The world’s largest publisher of academic peer-reviewed content has built a content indexing infrastructure with Neo4j’s graph to unlock new insights, link authors with readers, and advance science – across 780 billion research requests each year.

  • Reduced infrastructure requirements: from 200 nodes to a single cluster of less than 10
  • Response time for queries: under 300 milliseconds +
  • Number of queries in real time: 200,000 per minute

Elsevier is one of the driving forces behind advancing and disseminating scientific knowledge. It is the world’s largest publisher of academic literature, responsible for more than 2,700 digitized journals including The Lancet and Grey’s Anatomy. Elsevier’s challenge is maintaining a trusted, accurate, comprehensive content database while also ensuring its information is easily accessible to the millions of academic researchers and institutions who rely on these insights. 

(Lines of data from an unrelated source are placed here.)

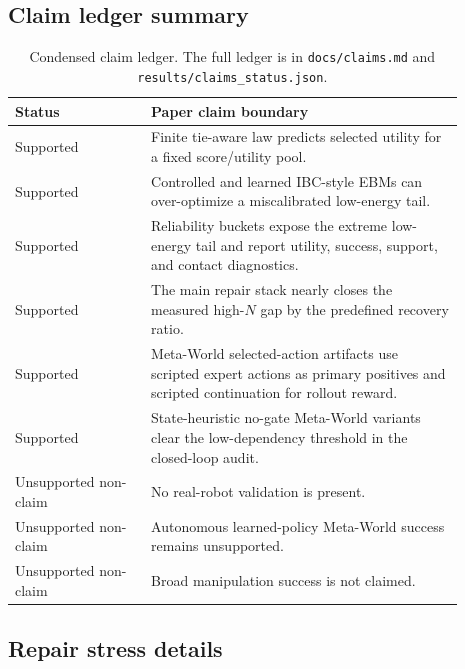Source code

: \subsection{Claim ledger summary}

\begin{table}[htbp]
\centering
\small
\setlength{\tabcolsep}{4pt}
\begin{tabular}{p{0.27\linewidth}p{0.62\linewidth}}
\toprule
Status & Paper claim boundary \\
\midrule
Supported & Finite tie-aware law predicts selected utility for a fixed score/utility pool. \\
Supported & Controlled and learned IBC-style EBMs can over-optimize a miscalibrated low-energy tail. \\
Supported & Reliability buckets expose the extreme low-energy tail and report utility, success, support, and contact diagnostics. \\
Supported & The main repair stack nearly closes the measured high-\(N\) gap by the predefined recovery ratio. \\
Supported & Meta-World selected-action artifacts use scripted expert actions as primary positives and scripted continuation for rollout reward. \\
Supported & State-heuristic no-gate Meta-World variants clear the low-dependency threshold in the closed-loop audit. \\
Unsupported non-claim & No real-robot validation is present. \\
Unsupported non-claim & Autonomous learned-policy Meta-World success remains unsupported. \\
Unsupported non-claim & Broad manipulation success is not claimed. \\
\bottomrule
\end{tabular}
\caption{Condensed claim ledger. The full ledger is in \texttt{docs/claims.md} and \texttt{results/claims\_status.json}.}
\label{tab:claim-ledger}
\end{table}

\subsection{Repair stress details}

Elsevier’s search engine receives 780 billion search requests each year from site visitors scouring the 90 million documents Elsevier stores. 95% of these searches are structured queries – highly specific, intensive searches with many parameters, such as finding all papers by an author, or all citations referencing a paper.

One of Elsevier’s core products is Scopus, an indexing tool that draws from the 90-million strong database of abstracts and citations. Scopus can quickly find relevant and authoritative research, identify experts, and provide access to reliable data, all of which are fundamental to the progression of science.

Scopus’ search is powered by Neo4j’s graph technology, but that wasn’t always the case. Elsevier’s old search engine technology was incapable of delivering the results required of it at today’s scope and scale, and as a hub for much of the world’s scientific knowledge, Elsevier sought to re-platform. To do that, it turned to graph. 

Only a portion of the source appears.